Security Alert (A15-05-03): Multiple Vulnerabilities in Firefox and Thunderbird
13 May 2015
Firefox prior to version 38
Firefox ESR prior to version 31.7
Thunderbird prior to version 31.7
Depending on the vulnerability exploited, a successful attack could lead to application crash, bypass of security restrictions, elevation of privilege, information disclosure and arbitrary code execution.
Mozilla has released new versions of the products to address the issues and they can be downloaded at the following URLs:
Firefox 38 for Windows, Macintosh and Linux http://www.mozilla.org/en-US/firefox/all.html
Firefox 38 for Android http://play.google.com/store/apps/details?id=org.mozilla.firefox
Firefox ESR 31.7 for Windows, Macintosh and Linux http://www.mozilla.org/en-US/firefox/organizations/all/
Currently, the patch for Thunderbird is still pending from the product vendor.
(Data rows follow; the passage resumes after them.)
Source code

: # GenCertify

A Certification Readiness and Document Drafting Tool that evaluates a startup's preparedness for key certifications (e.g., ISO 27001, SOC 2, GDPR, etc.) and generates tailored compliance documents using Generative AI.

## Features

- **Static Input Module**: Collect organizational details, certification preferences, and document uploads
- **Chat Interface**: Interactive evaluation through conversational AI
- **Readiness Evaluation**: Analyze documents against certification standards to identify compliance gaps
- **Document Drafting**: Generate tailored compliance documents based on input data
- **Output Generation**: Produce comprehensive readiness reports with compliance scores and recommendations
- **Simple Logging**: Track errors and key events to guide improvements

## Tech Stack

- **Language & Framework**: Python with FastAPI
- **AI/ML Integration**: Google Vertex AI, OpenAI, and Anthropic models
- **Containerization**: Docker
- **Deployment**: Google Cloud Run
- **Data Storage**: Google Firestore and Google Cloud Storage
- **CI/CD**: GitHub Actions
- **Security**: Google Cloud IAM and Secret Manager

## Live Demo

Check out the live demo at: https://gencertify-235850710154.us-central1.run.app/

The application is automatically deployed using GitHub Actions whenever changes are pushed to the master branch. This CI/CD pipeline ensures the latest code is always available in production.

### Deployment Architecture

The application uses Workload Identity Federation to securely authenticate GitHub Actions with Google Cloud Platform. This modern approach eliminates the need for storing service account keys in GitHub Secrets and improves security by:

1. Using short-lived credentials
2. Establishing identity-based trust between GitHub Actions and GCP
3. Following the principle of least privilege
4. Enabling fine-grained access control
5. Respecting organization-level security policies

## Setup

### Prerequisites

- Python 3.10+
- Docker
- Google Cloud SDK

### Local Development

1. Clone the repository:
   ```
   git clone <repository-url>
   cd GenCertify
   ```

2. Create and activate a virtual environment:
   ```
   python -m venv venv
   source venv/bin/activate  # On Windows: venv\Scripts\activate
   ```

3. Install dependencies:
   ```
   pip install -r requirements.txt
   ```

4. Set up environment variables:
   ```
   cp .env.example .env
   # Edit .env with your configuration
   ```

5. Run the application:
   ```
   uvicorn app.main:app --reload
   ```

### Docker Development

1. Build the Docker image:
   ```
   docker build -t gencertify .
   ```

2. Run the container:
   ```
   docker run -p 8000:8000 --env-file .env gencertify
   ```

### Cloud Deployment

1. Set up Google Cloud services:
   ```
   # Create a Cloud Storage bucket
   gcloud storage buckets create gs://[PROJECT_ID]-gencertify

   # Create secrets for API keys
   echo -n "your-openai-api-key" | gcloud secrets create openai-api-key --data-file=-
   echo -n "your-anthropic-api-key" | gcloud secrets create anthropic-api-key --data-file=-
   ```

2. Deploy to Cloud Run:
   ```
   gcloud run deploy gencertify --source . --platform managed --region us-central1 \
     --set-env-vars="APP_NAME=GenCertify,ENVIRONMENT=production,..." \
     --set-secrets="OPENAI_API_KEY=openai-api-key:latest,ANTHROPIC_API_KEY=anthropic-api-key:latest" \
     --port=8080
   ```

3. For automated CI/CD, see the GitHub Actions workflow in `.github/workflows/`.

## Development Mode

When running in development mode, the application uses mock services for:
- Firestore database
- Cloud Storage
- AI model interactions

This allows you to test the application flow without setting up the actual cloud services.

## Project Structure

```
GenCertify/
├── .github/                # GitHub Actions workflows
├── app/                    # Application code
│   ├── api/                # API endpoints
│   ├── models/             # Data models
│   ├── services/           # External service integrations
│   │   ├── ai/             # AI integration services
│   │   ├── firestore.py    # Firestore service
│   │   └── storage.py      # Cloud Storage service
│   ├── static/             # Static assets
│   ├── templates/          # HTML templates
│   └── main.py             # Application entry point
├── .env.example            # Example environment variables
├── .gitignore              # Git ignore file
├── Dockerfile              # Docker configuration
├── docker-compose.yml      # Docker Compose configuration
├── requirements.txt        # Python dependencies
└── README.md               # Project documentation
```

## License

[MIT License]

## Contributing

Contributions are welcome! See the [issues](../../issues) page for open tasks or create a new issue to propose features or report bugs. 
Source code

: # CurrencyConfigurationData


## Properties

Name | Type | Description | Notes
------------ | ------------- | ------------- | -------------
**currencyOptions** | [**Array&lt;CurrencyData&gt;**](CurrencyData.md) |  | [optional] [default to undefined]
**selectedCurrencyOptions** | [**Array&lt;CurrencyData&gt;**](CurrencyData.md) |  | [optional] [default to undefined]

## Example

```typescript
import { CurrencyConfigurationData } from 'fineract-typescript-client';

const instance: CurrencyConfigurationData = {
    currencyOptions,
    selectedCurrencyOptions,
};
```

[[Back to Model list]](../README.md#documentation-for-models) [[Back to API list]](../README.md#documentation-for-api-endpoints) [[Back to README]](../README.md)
Since the vulnerability could be exploited by simply viewing a malicious website, as an interim measure as well as security best practices, users are reminded not to visit suspicious websites, nor follow URL links from un-trusted sources or emails such as spam, and to keep the virus signature as well as detection and repair engine up-to-date.
Users of affected systems should follow the recommendations provided by the product vendor and take immediate actions to mitigate the risk.